All that is needed is the first stretch of the listing below, repeated exactly and ending with the line that contains "## Game Object Data". Pictures are to be left out.

▶ _ENTRIES SHOWN_:
━━━━━━━━━━━━━━━━━━━━

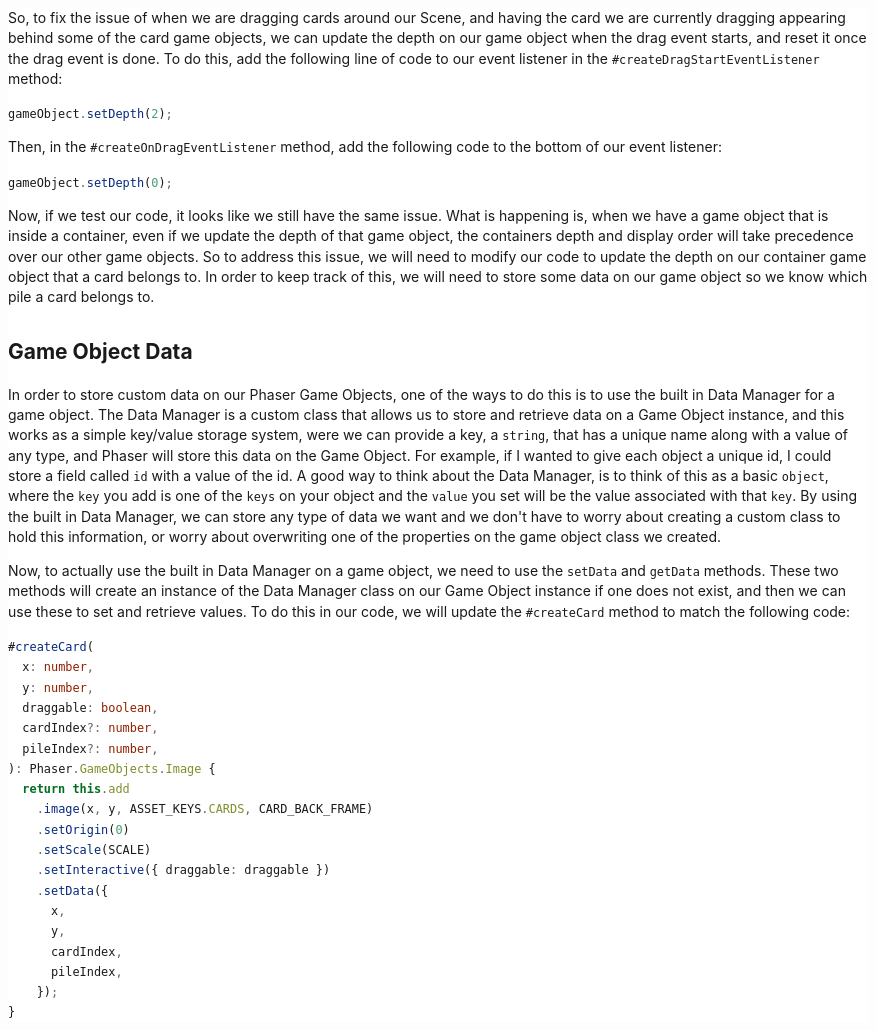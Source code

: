 So, to fix the issue of when we are dragging cards around our Scene, and having the card we are currently dragging appearing behind some of the card game objects, we can update the depth on our game object when the drag event starts, and reset it once the drag event is done. To do this, add the following line of code to our event listener in the `#createDragStartEventListener` method:

```typescript
gameObject.setDepth(2);
```

Then, in the `#createOnDragEventListener` method, add the following code to the bottom of our event listener:

```typescript
gameObject.setDepth(0);
```

Now, if we test our code, it looks like we still have the same issue. What is happening is, when we have a game object that is inside a container, even if we update the depth of that game object, the containers depth and display order will take precedence over our other game objects. So to address this issue, we will need to modify our code to update the depth on our container game object that a card belongs to. In order to keep track of this, we will need to store some data on our game object so we know which pile a card belongs to.

## Game Object Data

In order to store custom data on our Phaser Game Objects, one of the ways to do this is to use the built in Data Manager for a game object. The Data Manager is a custom class that allows us to store and retrieve data on a Game Object instance, and this works as a simple key/value storage system, were we can provide a key, a `string`, that has a unique name along with a value of any type, and Phaser will store this data on the Game Object. For example, if I wanted to give each object a unique id, I could store a field called `id` with a value of the id. A good way to think about the Data Manager, is to think of this as a basic `object`, where the `key` you add is one of the `keys` on your object and the `value` you set will be the value associated with that `key`. By using the built in Data Manager, we can store any type of data we want and we don't have to worry about creating a custom class to hold this information, or worry about overwriting one of the properties on the game object class we created.

Now, to actually use the built in Data Manager on a game object, we need to use the `setData` and `getData` methods. These two methods will create an instance of the Data Manager class on our Game Object instance if one does not exist, and then we can use these to set and retrieve values. To do this in our code, we will update the `#createCard` method to match the following code:

```typescript
#createCard(
  x: number,
  y: number,
  draggable: boolean,
  cardIndex?: number,
  pileIndex?: number,
): Phaser.GameObjects.Image {
  return this.add
    .image(x, y, ASSET_KEYS.CARDS, CARD_BACK_FRAME)
    .setOrigin(0)
    .setScale(SCALE)
    .setInteractive({ draggable: draggable })
    .setData({
      x,
      y,
      cardIndex,
      pileIndex,
    });
}
```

━━━━━━━━━━━━━━━━━━━━

▶ _ANSWER SPACE_:
Source code

: So, to fix the issue of when we are dragging cards around our Scene, and having the card we are currently dragging appearing behind some of the card game objects, we can update the depth on our game object when the drag event starts, and reset it once the drag event is done. To do this, add the following line of code to our event listener in the `#createDragStartEventListener` method:

```typescript
gameObject.setDepth(2);
```

Then, in the `#createOnDragEventListener` method, add the following code to the bottom of our event listener:

```typescript
gameObject.setDepth(0);
```

Now, if we test our code, it looks like we still have the same issue. What is happening is, when we have a game object that is inside a container, even if we update the depth of that game object, the containers depth and display order will take precedence over our other game objects. So to address this issue, we will need to modify our code to update the depth on our container game object that a card belongs to. In order to keep track of this, we will need to store some data on our game object so we know which pile a card belongs to.

## Game Object Data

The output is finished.